--- Records from a dataset ---
────────────────────────────────────────

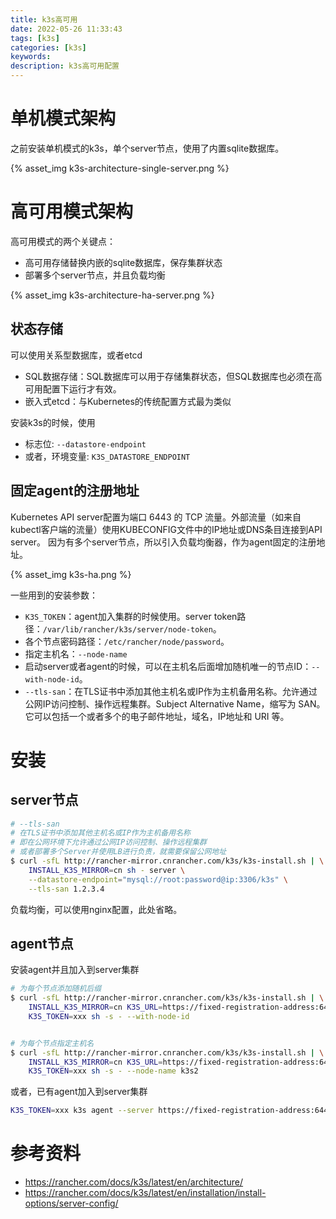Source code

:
 ```yaml
---
title: k3s高可用
date: 2022-05-26 11:33:43
tags: [k3s]
categories: [k3s]
keywords: 
description: k3s高可用配置
---
```



# 单机模式架构

之前安装单机模式的k3s，单个server节点，使用了内置sqlite数据库。

{% asset_img k3s-architecture-single-server.png %}
<!-- more -->

# 高可用模式架构

高可用模式的两个关键点：
- 高可用存储替换内嵌的sqlite数据库，保存集群状态
- 部署多个server节点，并且负载均衡

{% asset_img k3s-architecture-ha-server.png %}


## 状态存储

可以使用关系型数据库，或者etcd
- SQL数据存储：SQL数据库可以用于存储集群状态，但SQL数据库也必须在高可用配置下运行才有效。
- 嵌入式etcd：与Kubernetes的传统配置方式最为类似

安装k3s的时候，使用
- 标志位: `--datastore-endpoint` 
- 或者，环境变量: `K3S_DATASTORE_ENDPOINT`


## 固定agent的注册地址

Kubernetes API server配置为端口 6443 的 TCP 流量。外部流量（如来自kubectl客户端的流量）使用KUBECONFIG文件中的IP地址或DNS条目连接到API server。
因为有多个server节点，所以引入负载均衡器，作为agent固定的注册地址。

{% asset_img k3s-ha.png %}

一些用到的安装参数：
- `K3S_TOKEN`：agent加入集群的时候使用。server token路径：`/var/lib/rancher/k3s/server/node-token`。
- 各个节点密码路径：`/etc/rancher/node/password`。
- 指定主机名：`--node-name`
- 启动server或者agent的时候，可以在主机名后面增加随机唯一的节点ID：`--with-node-id`。
- `--tls-san`：在TLS证书中添加其他主机名或IP作为主机备用名称。允许通过公网IP访问控制、操作远程集群。Subject Alternative Name，缩写为 SAN。它可以包括一个或者多个的电子邮件地址，域名，IP地址和 URI 等。

# 安装

## server节点
```sh
# --tls-san
# 在TLS证书中添加其他主机名或IP作为主机备用名称
# 即在公网环境下允许通过公网IP访问控制、操作远程集群
# 或者部署多个Server并使用LB进行负责，就需要保留公网地址
$ curl -sfL http://rancher-mirror.cnrancher.com/k3s/k3s-install.sh | \
    INSTALL_K3S_MIRROR=cn sh - server \
    --datastore-endpoint="mysql://root:password@ip:3306/k3s" \
    --tls-san 1.2.3.4
```

负载均衡，可以使用nginx配置，此处省略。


## agent节点

安装agent并且加入到server集群
```sh
# 为每个节点添加随机后缀
$ curl -sfL http://rancher-mirror.cnrancher.com/k3s/k3s-install.sh | \
    INSTALL_K3S_MIRROR=cn K3S_URL=https://fixed-registration-address:6443 \
    K3S_TOKEN=xxx sh -s - --with-node-id


# 为每个节点指定主机名
$ curl -sfL http://rancher-mirror.cnrancher.com/k3s/k3s-install.sh | \
    INSTALL_K3S_MIRROR=cn K3S_URL=https://fixed-registration-address:6443 \
    K3S_TOKEN=xxx sh -s - --node-name k3s2
```

或者，已有agent加入到server集群
```sh
K3S_TOKEN=xxx k3s agent --server https://fixed-registration-address:6443
```




# 参考资料

- https://rancher.com/docs/k3s/latest/en/architecture/
- https://rancher.com/docs/k3s/latest/en/installation/install-options/server-config/



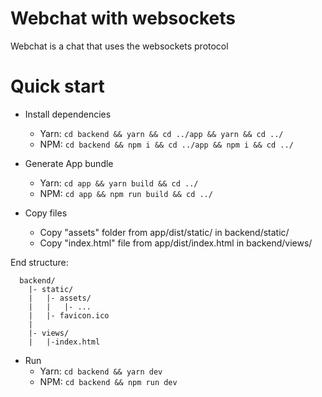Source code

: # Webchat with websockets
Webchat is a chat that uses the websockets protocol

# Quick start
* Install dependencies
  * Yarn: ```cd backend && yarn && cd ../app && yarn && cd ../```
  * NPM: ```cd backend && npm i && cd ../app && npm i && cd ../```

* Generate App bundle
  * Yarn: ```cd app && yarn build && cd ../```
  * NPM: ```cd app && npm run build && cd ../```

* Copy files
  * Copy "assets" folder from app/dist/static/ in backend/static/
  * Copy "index.html" file from app/dist/index.html in backend/views/

End structure:
```
  backend/
    |- static/ 
    |   |- assets/
    |   |   |- ...
    |   |- favicon.ico
    |
    |- views/
    |   |-index.html
```

* Run 
  * Yarn: ```cd backend && yarn dev```
  * NPM: ```cd backend && npm run dev```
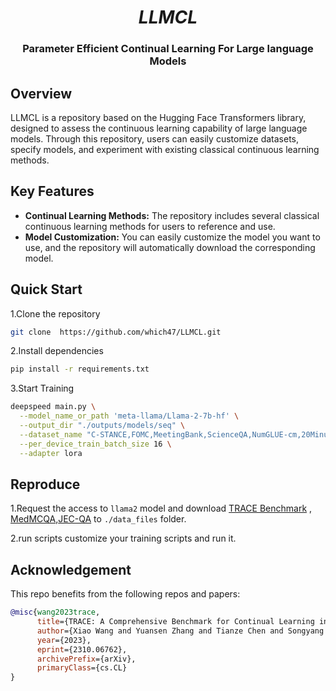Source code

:<h1 align="center">
<span><i>LLMCL</i></span>
</h1>
<h3 align="center">
Parameter Efficient Continual Learning For Large language Models
</h3>

## Overview
LLMCL is a repository based on the Hugging Face Transformers library, designed to assess the continuous learning capability of large language models. Through this repository, users can easily customize datasets, specify models, and experiment with existing classical continuous learning methods.

## Key Features
- **Continual Learning Methods:** The repository includes several classical continuous learning methods for users to reference and use.
- **Model Customization:** You can easily customize the model you want to use, and the repository will automatically download the corresponding model.

## Quick Start
1.Clone the repository
```bash
git clone  https://github.com/which47/LLMCL.git
```

2.Install dependencies

```bash
pip install -r requirements.txt
```
3.Start Training

[//]: # (You can use our own scripts or modify it at your convenience.)
```bash
deepspeed main.py \
  --model_name_or_path 'meta-llama/Llama-2-7b-hf' \
  --output_dir "./outputs/models/seq" \
  --dataset_name "C-STANCE,FOMC,MeetingBank,ScienceQA,NumGLUE-cm,20Minuten,medmcqa,jecqa" \
  --per_device_train_batch_size 16 \
  --adapter lora
```

## Reproduce

1.Request the access to ```llama2``` model and download [TRACE Benchmark](https://drive.google.com/file/d/1S0SmU0WEw5okW_XvP2Ns0URflNzZq6sV/view?usp=drive_link) , [MedMCQA](https://medmcqa.github.io/),[JEC-QA](https://jecqa.thunlp.org/) to `./data_files` folder.


2.run scripts
customize your training scripts and run it.





## Acknowledgement

This repo benefits from the following repos and papers:

```bibtex
@misc{wang2023trace,
      title={TRACE: A Comprehensive Benchmark for Continual Learning in Large Language Models}, 
      author={Xiao Wang and Yuansen Zhang and Tianze Chen and Songyang Gao and Senjie Jin and Xianjun Yang and Zhiheng Xi and Rui Zheng and Yicheng Zou and Tao Gui and Qi Zhang and Xuanjing Huang},
      year={2023},
      eprint={2310.06762},
      archivePrefix={arXiv},
      primaryClass={cs.CL}
}
```
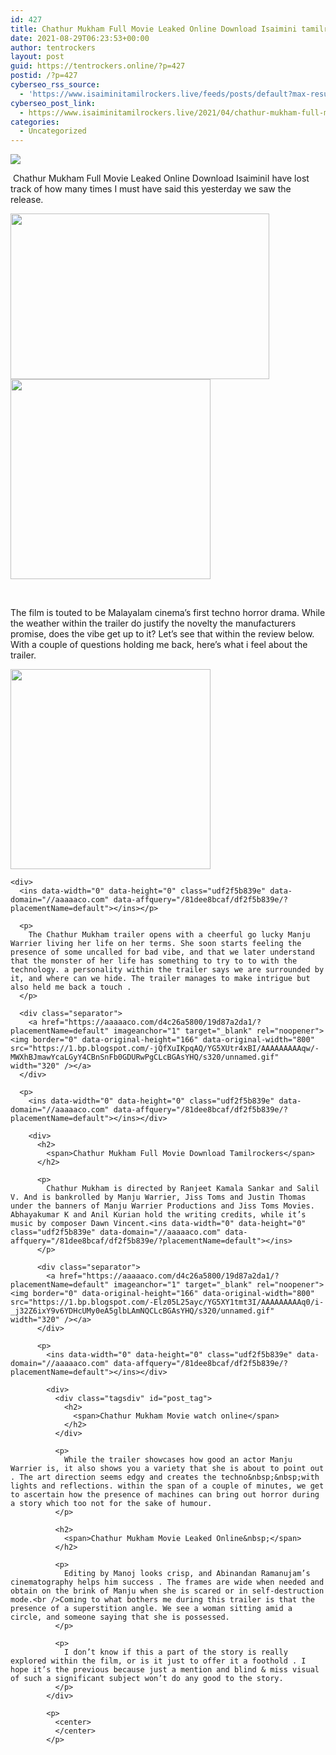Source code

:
```yaml
---
id: 427
title: Chathur Mukham Full Movie Leaked Online Download Isaimini tamilrockers 2021
date: 2021-08-29T06:23:53+00:00
author: tentrockers
layout: post
guid: https://tentrockers.online/?p=427
postid: /?p=427
cyberseo_rss_source:
  - 'https://www.isaiminitamilrockers.live/feeds/posts/default?max-results=150&start-index=1'
cyberseo_post_link:
  - https://www.isaiminitamilrockers.live/2021/04/chathur-mukham-full-movie-leaked-online.html
categories:
  - Uncategorized
---
```

<div class="media_block">
  <img src="https://1.bp.blogspot.com/-WVBTzsWsZXM/YG5XBP6R0YI/AAAAAAAAAqg/pxu0SqufjvUQoE1BNCwe8gRN6ZywHvM3QCLcBGAsYHQ/s72-w414-h265-c/Chathur-Mukham.jpg" class="media_thumbnail" />
</div>

<meta content="&nbsp; Chathur Mukham &nbsp; Full Movie Leaked Online Download &nbsp; Isaimini I have lost track of how many times I must have said this yesterday we saw t..." name="twitter:description" />

  


<center>
</center>

  
<ins data-width="0" data-height="0" class="udf2f5b839e" data-domain="//aaaaaco.com" data-affquery="/81dee8bcaf/df2f5b839e/?placementName=default"></ins>

&nbsp;<span>Chathur Mukham</span><span>&nbsp;</span><span>Full Movie Leaked Online Download</span><span>&nbsp;</span><span><span>Isaimini</span></span><span>I have lost track of how many times I must have said this yesterday we saw the release.</span>

<div class="separator">
  <a href="https://1.bp.blogspot.com/-WVBTzsWsZXM/YG5XBP6R0YI/AAAAAAAAAqg/pxu0SqufjvUQoE1BNCwe8gRN6ZywHvM3QCLcBGAsYHQ/s1024/Chathur-Mukham.jpg" imageanchor="1"><img loading="lazy" border="0" data-original-height="725" data-original-width="1024" height="265" src="https://1.bp.blogspot.com/-WVBTzsWsZXM/YG5XBP6R0YI/AAAAAAAAAqg/pxu0SqufjvUQoE1BNCwe8gRN6ZywHvM3QCLcBGAsYHQ/w414-h265/Chathur-Mukham.jpg" width="414" /></a>
</div>



<div class="separator">
  <a href="https://aaaaaco.com/d4c26a5800/19d87a2da1/?placementName=default" imageanchor="1" target="_blank" rel="noopener"><img border="0" data-original-height="166" data-original-width="800" src="https://1.bp.blogspot.com/-PYLC0cqKVw4/YG5XLtRow5I/AAAAAAAAAqk/lB2qhoN0lTg7MZEhVQajinTD2yA1pbEkACLcBGAsYHQ/s320/unnamed.gif" width="320" /></a>
</div>

<span><br /></span><ins data-width="0" data-height="0" class="udf2f5b839e" data-domain="//aaaaaco.com" data-affquery="/81dee8bcaf/df2f5b839e/?placementName=default"></ins>

<div>
  <ins data-width="0" data-height="0" class="udf2f5b839e" data-domain="//aaaaaco.com" data-affquery="/81dee8bcaf/df2f5b839e/?placementName=default"></ins></p> 
  
  <p>
    The film is touted to be Malayalam cinema’s first techno horror drama. While the weather within the trailer do justify the novelty the manufacturers promise, does the vibe get up to it? Let’s see that within the review below. With a couple of questions holding me back, here’s what i feel about the trailer.<ins data-width="0" data-height="0" class="udf2f5b839e" data-domain="//aaaaaco.com" data-affquery="/81dee8bcaf/df2f5b839e/?placementName=default"></ins>
  </p>
  
  <div class="separator">
    <a href="https://aaaaaco.com/d4c26a5800/19d87a2da1/?placementName=default" imageanchor="1" target="_blank" rel="noopener"><img border="0" data-original-height="166" data-original-width="800" src="https://1.bp.blogspot.com/-CMqxfwcO_L0/YG5XPrPb8qI/AAAAAAAAAqo/Ky7rjgqLt8MTL7zsOM7Nvcj3QVet2z5HQCLcBGAsYHQ/s320/unnamed.gif" width="320" /></a>
  </div>
  
  <p>
    <ins data-width="0" data-height="0" class="udf2f5b839e" data-domain="//aaaaaco.com" data-affquery="/81dee8bcaf/df2f5b839e/?placementName=default"></ins></div> 
    
    <div>
      <ins data-width="0" data-height="0" class="udf2f5b839e" data-domain="//aaaaaco.com" data-affquery="/81dee8bcaf/df2f5b839e/?placementName=default"></ins></p> 
      
      <p>
        The Chathur Mukham trailer opens with a cheerful go lucky Manju Warrier living her life on her terms. She soon starts feeling the presence of some uncalled for bad vibe, and that we later understand that the monster of her life has something to try to to with the technology. a personality within the trailer says we are surrounded by it, and where can we hide. The trailer manages to make intrigue but also held me back a touch .
      </p>
      
      <div class="separator">
        <a href="https://aaaaaco.com/d4c26a5800/19d87a2da1/?placementName=default" imageanchor="1" target="_blank" rel="noopener"><img border="0" data-original-height="166" data-original-width="800" src="https://1.bp.blogspot.com/-jQfXuIKpqAQ/YG5XUtr4xBI/AAAAAAAAAqw/-MWXhBJmawYcaLGyY4CBnSnFb0GDURwPgCLcBGAsYHQ/s320/unnamed.gif" width="320" /></a>
      </div>
      
      <p>
        <ins data-width="0" data-height="0" class="udf2f5b839e" data-domain="//aaaaaco.com" data-affquery="/81dee8bcaf/df2f5b839e/?placementName=default"></ins></div> 
        
        <div>
          <h2>
            <span>Chathur Mukham Full Movie Download Tamilrockers</span>
          </h2>
          
          <p>
            Chathur Mukham is directed by Ranjeet Kamala Sankar and Salil V. And is bankrolled by Manju Warrier, Jiss Toms and Justin Thomas under the banners of Manju Warrier Productions and Jiss Toms Movies. Abhayakumar K and Anil Kurian hold the writing credits, while it’s music by composer Dawn Vincent.<ins data-width="0" data-height="0" class="udf2f5b839e" data-domain="//aaaaaco.com" data-affquery="/81dee8bcaf/df2f5b839e/?placementName=default"></ins>
          </p>
          
          <div class="separator">
            <a href="https://aaaaaco.com/d4c26a5800/19d87a2da1/?placementName=default" imageanchor="1" target="_blank" rel="noopener"><img border="0" data-original-height="166" data-original-width="800" src="https://1.bp.blogspot.com/-Elz05L25ayc/YG5XY1tmt3I/AAAAAAAAAq0/i-_j32Z6ixY9v6YDHcUMy0eA5glbLAmNQCLcBGAsYHQ/s320/unnamed.gif" width="320" /></a>
          </div>
          
          <p>
            <ins data-width="0" data-height="0" class="udf2f5b839e" data-domain="//aaaaaco.com" data-affquery="/81dee8bcaf/df2f5b839e/?placementName=default"></ins></div> 
            
            <div>
              <div class="tagsdiv" id="post_tag">
                <h2>
                  <span>Chathur Mukham Movie watch online</span>
                </h2>
              </div>
              
              <p>
                While the trailer showcases how good an actor Manju Warrier is, it also shows you a variety that she is about to point out . The art direction seems edgy and creates the techno&nbsp;&nbsp;with lights and reflections. within the span of a couple of minutes, we get to ascertain how the presence of machines can bring out horror during a story which too not for the sake of humour.
              </p>
              
              <h2>
                <span>Chathur Mukham Movie Leaked Online&nbsp;</span>
              </h2>
              
              <p>
                Editing by Manoj looks crisp, and Abinandan Ramanujam’s cinematography helps him success . The frames are wide when needed and obtain on the brink of Manju when she is scared or in self-destruction mode.<br />Coming to what bothers me during this trailer is that the presence of a superstition angle. We see a woman sitting amid a circle, and someone saying that she is possessed.
              </p>
              
              <p>
                I don’t know if this a part of the story is really explored within the film, or is it just to offer it a foothold . I hope it’s the previous because just a mention and blind & miss visual of such a significant subject won’t do any good to the story.
              </p>
            </div>
            
            <p>
              <center>
              </center>
            </p>
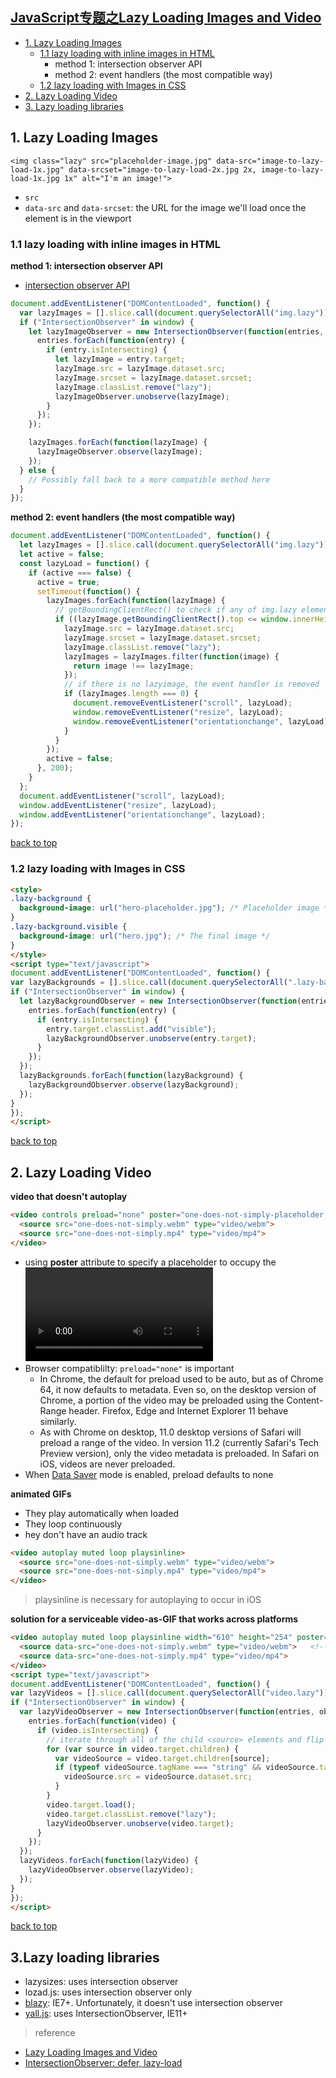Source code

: ## [JavaScript专题之Lazy Loading Images and Video](#top)

- [1. Lazy Loading Images](#Images)
  - [1.1 lazy loading with inline images in HTML](#HTML)
    - method 1: intersection observer API
    - method 2: event handlers (the most compatible way)
  - [1.2 lazy loading with Images in CSS](#event)
- [2. Lazy Loading Video](#Video)
- [3. Lazy loading libraries](#libraries)

<h2 id="Images">1. Lazy Loading Images</h2>

`<img class="lazy" src="placeholder-image.jpg" data-src="image-to-lazy-load-1x.jpg" data-srcset="image-to-lazy-load-2x.jpg 2x, image-to-lazy-load-1x.jpg 1x" alt="I'm an image!">`

- `src`
- `data-src` and `data-srcset`: the URL for the image we'll load once the element is in the viewport

<h3 id="HTML">1.1 lazy loading with inline images in HTML</h3>

**method 1: intersection observer API**

- [intersection observer API](https://developers.google.com/web/updates/2016/04/intersectionobserver)

```javascript
document.addEventListener("DOMContentLoaded", function() {
  var lazyImages = [].slice.call(document.querySelectorAll("img.lazy"));
  if ("IntersectionObserver" in window) {
    let lazyImageObserver = new IntersectionObserver(function(entries, observer) {
      entries.forEach(function(entry) {
        if (entry.isIntersecting) {
          let lazyImage = entry.target;
          lazyImage.src = lazyImage.dataset.src;
          lazyImage.srcset = lazyImage.dataset.srcset;
          lazyImage.classList.remove("lazy");
          lazyImageObserver.unobserve(lazyImage);
        }
      });
    });

    lazyImages.forEach(function(lazyImage) {
      lazyImageObserver.observe(lazyImage);
    });
  } else {
    // Possibly fall back to a more compatible method here
  }
});
```

**method 2: event handlers (the most compatible way)**

```javascript
document.addEventListener("DOMContentLoaded", function() {
  let lazyImages = [].slice.call(document.querySelectorAll("img.lazy"));
  let active = false;
  const lazyLoad = function() {
    if (active === false) {
      active = true;
      setTimeout(function() {
        lazyImages.forEach(function(lazyImage) {
          // getBoundingClientRect() to check if any of img.lazy elements are in the viewport
          if ((lazyImage.getBoundingClientRect().top <= window.innerHeight && lazyImage.getBoundingClientRect().bottom >= 0) && getComputedStyle(lazyImage).display !== "none") {
            lazyImage.src = lazyImage.dataset.src;
            lazyImage.srcset = lazyImage.dataset.srcset;
            lazyImage.classList.remove("lazy");
            lazyImages = lazyImages.filter(function(image) {
              return image !== lazyImage;
            });
            // if there is no lazyimage, the event handler is removed
            if (lazyImages.length === 0) {
              document.removeEventListener("scroll", lazyLoad);
              window.removeEventListener("resize", lazyLoad);
              window.removeEventListener("orientationchange", lazyLoad);
            }
          }
        });
        active = false;
      }, 200);
    }
  };
  document.addEventListener("scroll", lazyLoad);
  window.addEventListener("resize", lazyLoad);
  window.addEventListener("orientationchange", lazyLoad);
});
```

[back to top](#top)

<h3 id="event">1.2 lazy loading with Images in CSS</h3>

```HTML
<style>
.lazy-background {
  background-image: url("hero-placeholder.jpg"); /* Placeholder image */
}
.lazy-background.visible {
  background-image: url("hero.jpg"); /* The final image */
}
</style>
<script type="text/javascript">
document.addEventListener("DOMContentLoaded", function() {
var lazyBackgrounds = [].slice.call(document.querySelectorAll(".lazy-background"));
if ("IntersectionObserver" in window) {
  let lazyBackgroundObserver = new IntersectionObserver(function(entries, observer) {
    entries.forEach(function(entry) {
      if (entry.isIntersecting) {
        entry.target.classList.add("visible");
        lazyBackgroundObserver.unobserve(entry.target);
      }
    });
  });
  lazyBackgrounds.forEach(function(lazyBackground) {
    lazyBackgroundObserver.observe(lazyBackground);
  });
}
});
</script>
```

[back to top](#top)

<h2 id="Video">2. Lazy Loading Video</h2>

**video that doesn't autoplay**

```html
<video controls preload="none" poster="one-does-not-simply-placeholder.jpg">
  <source src="one-does-not-simply.webm" type="video/webm">
  <source src="one-does-not-simply.mp4" type="video/mp4">
</video>
```

- using **poster** attribute to specify a placeholder to occupy the <video> element's space until the video is lazy loaded
- Browser compatiblilty: `preload="none"` is important
  - In Chrome, the default for preload used to be auto, but as of Chrome 64, it now defaults to metadata. Even so, on the desktop version of Chrome, a portion of the video may be preloaded using the Content-Range header. Firefox, Edge and Internet Explorer 11 behave similarly.
  - As with Chrome on desktop, 11.0 desktop versions of Safari will preload a range of the video. In version 11.2 (currently Safari's Tech Preview version), only the video metadata is preloaded. In Safari on iOS, videos are never preloaded.
- When [Data Saver](https://support.google.com/chrome/answer/2392284) mode is enabled, preload defaults to none

**animated GIFs**

- They play automatically when loaded
- They loop continuously
- hey don't have an audio track

```HTML
<video autoplay muted loop playsinline>
  <source src="one-does-not-simply.webm" type="video/webm">
  <source src="one-does-not-simply.mp4" type="video/mp4">
</video>
```

> playsinline is necessary for autoplaying to occur in iOS

**solution for a serviceable video-as-GIF that works across platforms**

```html
<video autoplay muted loop playsinline width="610" height="254" poster="one-does-not-simply.jpg">
  <source data-src="one-does-not-simply.webm" type="video/webm">   <!--using data-src attribute-->
  <source data-src="one-does-not-simply.mp4" type="video/mp4">
</video>
<script type="text/javascript">
document.addEventListener("DOMContentLoaded", function() {
var lazyVideos = [].slice.call(document.querySelectorAll("video.lazy"));
if ("IntersectionObserver" in window) {
  var lazyVideoObserver = new IntersectionObserver(function(entries, observer) {
    entries.forEach(function(video) {
      if (video.isIntersecting) {
        // iterate through all of the child <source> elements and flip their data-src attributes to src attributes
        for (var source in video.target.children) {
          var videoSource = video.target.children[source];
          if (typeof videoSource.tagName === "string" && videoSource.tagName === "SOURCE") {
            videoSource.src = videoSource.dataset.src;
          }
        }
        video.target.load();
        video.target.classList.remove("lazy");
        lazyVideoObserver.unobserve(video.target);
      }
    });
  });
  lazyVideos.forEach(function(lazyVideo) {
    lazyVideoObserver.observe(lazyVideo);
  });
}
});
</script>
```

[back to top](#top)

<h2 id="libraries">3.Lazy loading libraries</h2>

- lazysizes: uses intersection observer
- lozad.js: uses intersection observer only
- [blazy](https://github.com/dinbror/blazy): IE7+. Unfortunately, it doesn't use intersection observer
- [yall.js](https://github.com/malchata/yall.js): uses IntersectionObserver, IE11+

> reference

- [Lazy Loading Images and Video](https://developers.google.com/web/fundamentals/performance/lazy-loading-guidance/images-and-video/)
- [IntersectionObserver: defer, lazy-load](https://github.com/honggzb/Study-General/blob/master/HTML5/IntersectionObserver%20API:%20defer%2C%20lazy-load.md#Sample)
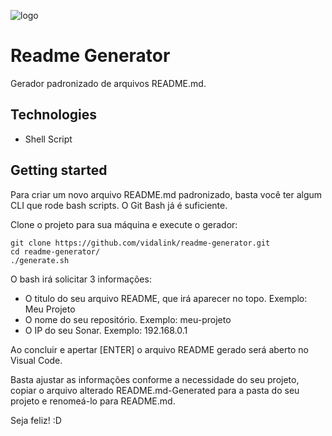 ![logo](https://avatars1.githubusercontent.com/u/47756567?s=96&v=4)

# Readme Generator

Gerador padronizado de arquivos README.md.

## Technologies

- Shell Script

## Getting started

Para criar um novo arquivo README.md padronizado, basta você ter algum CLI que rode bash scripts. O Git Bash já é suficiente.

Clone o projeto para sua máquina e execute o gerador:

```shell
git clone https://github.com/vidalink/readme-generator.git
cd readme-generator/
./generate.sh
```
O bash irá solicitar 3 informações:
- O titulo do seu arquivo README, que irá aparecer no topo. Exemplo: Meu Projeto
- O nome do seu repositório. Exemplo: meu-projeto
- O IP do seu Sonar. Exemplo: 192.168.0.1

Ao concluir e apertar [ENTER] o arquivo README gerado será aberto no Visual Code. 

Basta ajustar as informações conforme a necessidade do seu projeto, copiar o arquivo alterado README.md-Generated para a pasta do seu projeto e renomeá-lo para README.md.

Seja feliz! :D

────────────────────────────────────────

--- Required work ---
Would you copy all lines in the records where the string "vibe" appears?

--- Answer ---
    The film is touted to be Malayalam cinema’s first techno horror drama. While the weather within the trailer do justify the novelty the manufacturers promise, does the vibe get up to it? Let’s see that within the review below. With a couple of questions holding me back, here’s what i feel about the trailer.<ins data-width="0" data-height="0" class="udf2f5b839e" data-domain="//aaaaaco.com" data-affquery="/81dee8bcaf/df2f5b839e/?placementName=default"></ins>
        The Chathur Mukham trailer opens with a cheerful go lucky Manju Warrier living her life on her terms. She soon starts feeling the presence of some uncalled for bad vibe, and that we later understand that the monster of her life has something to try to to with the technology. a personality within the trailer says we are surrounded by it, and where can we hide. The trailer manages to make intrigue but also held me back a touch .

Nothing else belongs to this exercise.